Dio-AgNP-treated rats showed significant reductions in serum triglycerides, total cholesterol, LDL-c, and fasting glucose compared to controls, while HDL-c and insulin sensitivity were markedly improved. Antioxidant enzyme activities (SOD, CAT, GPx) increased significantly, and MDA levels decreased, indicating oxidative stress attenuation. ELISA confirmed reduced levels of TNF-α and IL-6, revealing anti-inflammatory effects.
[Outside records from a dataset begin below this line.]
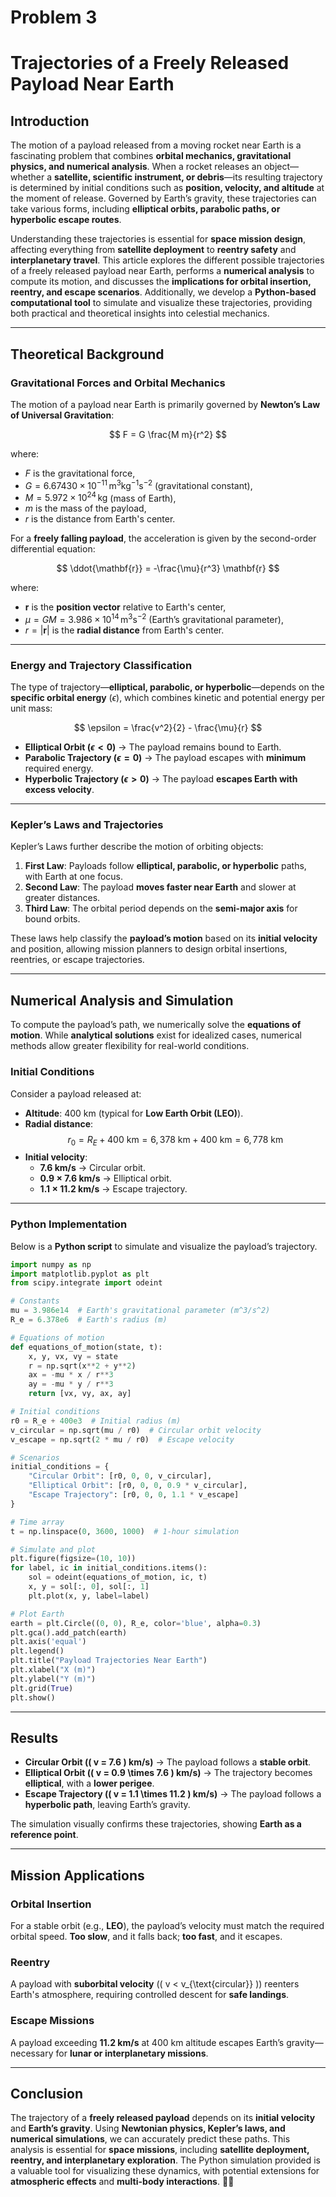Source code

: # Problem 3

# **Trajectories of a Freely Released Payload Near Earth**  

## **Introduction**  

The motion of a payload released from a moving rocket near Earth is a fascinating problem that combines **orbital mechanics, gravitational physics, and numerical analysis**. When a rocket releases an object—whether a **satellite, scientific instrument, or debris**—its resulting trajectory is determined by initial conditions such as **position, velocity, and altitude** at the moment of release. Governed by Earth’s gravity, these trajectories can take various forms, including **elliptical orbits, parabolic paths, or hyperbolic escape routes**.  

Understanding these trajectories is essential for **space mission design**, affecting everything from **satellite deployment** to **reentry safety** and **interplanetary travel**. This article explores the different possible trajectories of a freely released payload near Earth, performs a **numerical analysis** to compute its motion, and discusses the **implications for orbital insertion, reentry, and escape scenarios**. Additionally, we develop a **Python-based computational tool** to simulate and visualize these trajectories, providing both practical and theoretical insights into celestial mechanics.  

---

## **Theoretical Background**  

### **Gravitational Forces and Orbital Mechanics**  

The motion of a payload near Earth is primarily governed by **Newton’s Law of Universal Gravitation**:  

$$
F = G \frac{M m}{r^2}
$$  

where:  
- $F$ is the gravitational force,  
- $G = 6.67430 \times 10^{-11} \, \text{m}^3 \text{kg}^{-1} \text{s}^{-2}$ (gravitational constant),  
- $M = 5.972 \times 10^{24} \, \text{kg}$ (mass of Earth),  
- $m$ is the mass of the payload,  
- $r$ is the distance from Earth's center.  

For a **freely falling payload**, the acceleration is given by the second-order differential equation:  

$$
\ddot{\mathbf{r}} = -\frac{\mu}{r^3} \mathbf{r}
$$  

where:  
- $\mathbf{r}$ is the **position vector** relative to Earth's center,  
- $\mu = G M = 3.986 \times 10^{14} \, \text{m}^3 \text{s}^{-2}$ (Earth’s gravitational parameter),  
- $r = |\mathbf{r}|$ is the **radial distance** from Earth's center.  

---

### **Energy and Trajectory Classification**  

The type of trajectory—**elliptical, parabolic, or hyperbolic**—depends on the **specific orbital energy** ($\epsilon$), which combines kinetic and potential energy per unit mass:  

$$
\epsilon = \frac{v^2}{2} - \frac{\mu}{r}
$$  

- **Elliptical Orbit ($\epsilon < 0$)** → The payload remains bound to Earth.  
- **Parabolic Trajectory ($\epsilon = 0$)** → The payload escapes with **minimum** required energy.  
- **Hyperbolic Trajectory ($\epsilon > 0$)** → The payload **escapes Earth with excess velocity**.  

---

### **Kepler’s Laws and Trajectories**  

Kepler’s Laws further describe the motion of orbiting objects:  
1. **First Law**: Payloads follow **elliptical, parabolic, or hyperbolic** paths, with Earth at one focus.  
2. **Second Law**: The payload **moves faster near Earth** and slower at greater distances.  
3. **Third Law**: The orbital period depends on the **semi-major axis** for bound orbits.  

These laws help classify the **payload’s motion** based on its **initial velocity** and position, allowing mission planners to design orbital insertions, reentries, or escape trajectories.  

---

## **Numerical Analysis and Simulation**  

To compute the payload’s path, we numerically solve the **equations of motion**. While **analytical solutions** exist for idealized cases, numerical methods allow greater flexibility for real-world conditions.  

### **Initial Conditions**  

Consider a payload released at:  
- **Altitude**: 400 km (typical for **Low Earth Orbit (LEO)**).  
- **Radial distance**:  
  $$
  r_0 = R_E + 400 \text{ km} = 6,378 \text{ km} + 400 \text{ km} = 6,778 \text{ km}
  $$  
- **Initial velocity**:  
  - **7.6 km/s** → Circular orbit.  
  - **0.9 × 7.6 km/s** → Elliptical orbit.  
  - **1.1 × 11.2 km/s** → Escape trajectory.  

---

### **Python Implementation**  

Below is a **Python script** to simulate and visualize the payload’s trajectory.  

```python
import numpy as np
import matplotlib.pyplot as plt
from scipy.integrate import odeint

# Constants
mu = 3.986e14  # Earth's gravitational parameter (m^3/s^2)
R_e = 6.378e6  # Earth's radius (m)

# Equations of motion
def equations_of_motion(state, t):
    x, y, vx, vy = state
    r = np.sqrt(x**2 + y**2)
    ax = -mu * x / r**3
    ay = -mu * y / r**3
    return [vx, vy, ax, ay]

# Initial conditions
r0 = R_e + 400e3  # Initial radius (m)
v_circular = np.sqrt(mu / r0)  # Circular orbit velocity
v_escape = np.sqrt(2 * mu / r0)  # Escape velocity

# Scenarios
initial_conditions = {
    "Circular Orbit": [r0, 0, 0, v_circular],
    "Elliptical Orbit": [r0, 0, 0, 0.9 * v_circular],
    "Escape Trajectory": [r0, 0, 0, 1.1 * v_escape]
}

# Time array
t = np.linspace(0, 3600, 1000)  # 1-hour simulation

# Simulate and plot
plt.figure(figsize=(10, 10))
for label, ic in initial_conditions.items():
    sol = odeint(equations_of_motion, ic, t)
    x, y = sol[:, 0], sol[:, 1]
    plt.plot(x, y, label=label)

# Plot Earth
earth = plt.Circle((0, 0), R_e, color='blue', alpha=0.3)
plt.gca().add_patch(earth)
plt.axis('equal')
plt.legend()
plt.title("Payload Trajectories Near Earth")
plt.xlabel("X (m)")
plt.ylabel("Y (m)")
plt.grid(True)
plt.show()
```  

---

## **Results**  

- **Circular Orbit (\( v = 7.6 \) km/s)** → The payload follows a **stable orbit**.  
- **Elliptical Orbit (\( v = 0.9 \times 7.6 \) km/s)** → The trajectory becomes **elliptical**, with a **lower perigee**.  
- **Escape Trajectory (\( v = 1.1 \times 11.2 \) km/s)** → The payload follows a **hyperbolic path**, leaving Earth’s gravity.  

The simulation visually confirms these trajectories, showing **Earth as a reference point**.  

---

## **Mission Applications**  

### **Orbital Insertion**  
For a stable orbit (e.g., **LEO**), the payload’s velocity must match the required orbital speed. **Too slow**, and it falls back; **too fast**, and it escapes.  

### **Reentry**  
A payload with **suborbital velocity** (\( v < v_{\text{circular}} \)) reenters Earth's atmosphere, requiring controlled descent for **safe landings**.  

### **Escape Missions**  
A payload exceeding **11.2 km/s** at 400 km altitude escapes Earth’s gravity—necessary for **lunar or interplanetary missions**.  

---

## **Conclusion**  

The trajectory of a **freely released payload** depends on its **initial velocity** and **Earth’s gravity**. Using **Newtonian physics, Kepler’s laws, and numerical simulations**, we can accurately predict these paths. This analysis is essential for **space missions**, including **satellite deployment, reentry, and interplanetary exploration**. The Python simulation provided is a valuable tool for visualizing these dynamics, with potential extensions for **atmospheric effects** and **multi-body interactions**. 🚀✨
Gene expression analysis demonstrated dose-dependent downregulation of ACC and FAS, along with upregulation of antioxidant and insulin-responsive genes. Molecular docking results revealed strong binding interactions of diosgenin with both ACC and FAS enzymes, supporting enzymatic inhibition and the transcriptional trends observed. Silver nanoparticle delivery enhanced bioavailability and target specificity.

Conclusion

This is the first report, to our knowledge, that combines biochemical, gene expression, and molecular docking data to investigate Dio-AgNPs’ anti-obesity effects. The findings highlight a promising nanomedicine-based approach for metabolic regulation and pave the way for further research in therapeutic nanoparticle design and application.